Task requirements »
Nothing but the exact text of the entries should appear in your answer; pictures stay out.

Information supplied »
================================
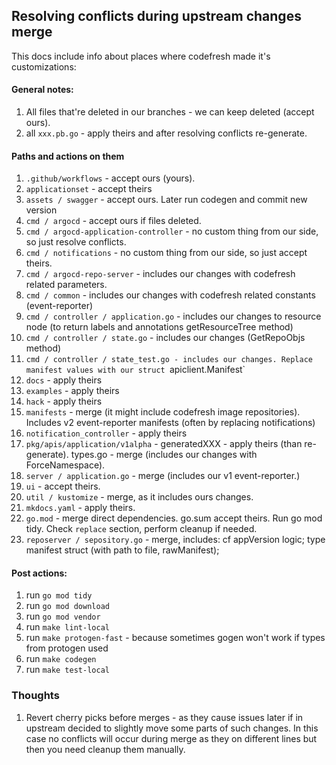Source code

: ## Resolving conflicts during upstream changes merge 

This docs include info about places where codefresh made it's customizations:

#### General notes:
1. All files that're deleted in our branches - we can keep deleted (accept ours).
2. all `xxx.pb.go` - apply theirs and after resolving conflicts re-generate.

#### Paths and actions on them
1. `.github/workflows` - accept ours (yours).
2. `applicationset` - accept theirs
3. `assets / swagger` - accept ours. Later run codegen and commit new version
4. `cmd / argocd` - accept ours if files deleted.
5. `cmd / argocd-application-controller` - no custom thing from our side, so just resolve conflicts.
6. `cmd / notifications` - no custom thing from our side, so just accept theirs.
7. `cmd / argocd-repo-server` - includes our changes with codefresh related parameters.
8. `cmd / common` - includes our changes with codefresh related constants (event-reporter)
9. `cmd / controller / application.go` - includes our changes to resource node (to return labels and annotations getResourceTree method)
10. `cmd / controller / state.go` - includes our changes (GetRepoObjs method)
11. `cmd / controller / state_test.go - includes our changes. Replace manifest values with our struct `apiclient.Manifest`
12. `docs` - apply theirs
13. `examples` - apply theirs
14. `hack` - apply theirs
15. `manifests` - merge (it might include codefresh image repositories). Includes v2 event-reporter manifests (often by replacing notifications)
16. `notification_controller` - apply theirs
17. `pkg/apis/application/v1alpha` - generatedXXX - apply theirs (than re-generate). types.go  - merge (includes our changes with ForceNamespace).
18. `server / application.go` - merge (includes our v1 event-reporter.)
19. `ui` - accept theirs.
20. `util / kustomize` - merge, as it includes ours changes.
21. `mkdocs.yaml` - apply theirs.
22. `go.mod` - merge direct dependencies. go.sum accept theirs. Run go mod tidy. Check `replace` section, perform cleanup if needed.
23. `reposerver / sepository.go` - merge, includes: cf appVersion logic; type manifest struct (with path to file, rawManifest);


#### Post actions:
1. run `go mod tidy`
2. run `go mod download`
3. run `go mod vendor`
4. run `make lint-local`
5. run `make protogen-fast` - because sometimes gogen won't work if types from protogen used
6. run `make codegen`
7. run `make test-local`

### Thoughts

1. Revert cherry picks before merges - as they cause issues later if in upstream decided to slightly move some parts of such changes. In this case no conflicts will occur during merge as they on different lines but then you need cleanup them manually.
================================
Exercise response »
Source code

: ## Resolving conflicts during upstream changes merge 

This docs include info about places where codefresh made it's customizations:

#### General notes:
1. All files that're deleted in our branches - we can keep deleted (accept ours).
2. all `xxx.pb.go` - apply theirs and after resolving conflicts re-generate.

#### Paths and actions on them
1. `.github/workflows` - accept ours (yours).
2. `applicationset` - accept theirs
3. `assets / swagger` - accept ours. Later run codegen and commit new version
4. `cmd / argocd` - accept ours if files deleted.
5. `cmd / argocd-application-controller` - no custom thing from our side, so just resolve conflicts.
6. `cmd / notifications` - no custom thing from our side, so just accept theirs.
7. `cmd / argocd-repo-server` - includes our changes with codefresh related parameters.
8. `cmd / common` - includes our changes with codefresh related constants (event-reporter)
9. `cmd / controller / application.go` - includes our changes to resource node (to return labels and annotations getResourceTree method)
10. `cmd / controller / state.go` - includes our changes (GetRepoObjs method)
11. `cmd / controller / state_test.go - includes our changes. Replace manifest values with our struct `apiclient.Manifest`
12. `docs` - apply theirs
13. `examples` - apply theirs
14. `hack` - apply theirs
15. `manifests` - merge (it might include codefresh image repositories). Includes v2 event-reporter manifests (often by replacing notifications)
16. `notification_controller` - apply theirs
17. `pkg/apis/application/v1alpha` - generatedXXX - apply theirs (than re-generate). types.go  - merge (includes our changes with ForceNamespace).
18. `server / application.go` - merge (includes our v1 event-reporter.)
19. `ui` - accept theirs.
20. `util / kustomize` - merge, as it includes ours changes.
21. `mkdocs.yaml` - apply theirs.
22. `go.mod` - merge direct dependencies. go.sum accept theirs. Run go mod tidy. Check `replace` section, perform cleanup if needed.
23. `reposerver / sepository.go` - merge, includes: cf appVersion logic; type manifest struct (with path to file, rawManifest);


#### Post actions:
1. run `go mod tidy`
2. run `go mod download`
3. run `go mod vendor`
4. run `make lint-local`
5. run `make protogen-fast` - because sometimes gogen won't work if types from protogen used
6. run `make codegen`
7. run `make test-local`

### Thoughts

1. Revert cherry picks before merges - as they cause issues later if in upstream decided to slightly move some parts of such changes. In this case no conflicts will occur during merge as they on different lines but then you need cleanup them manually.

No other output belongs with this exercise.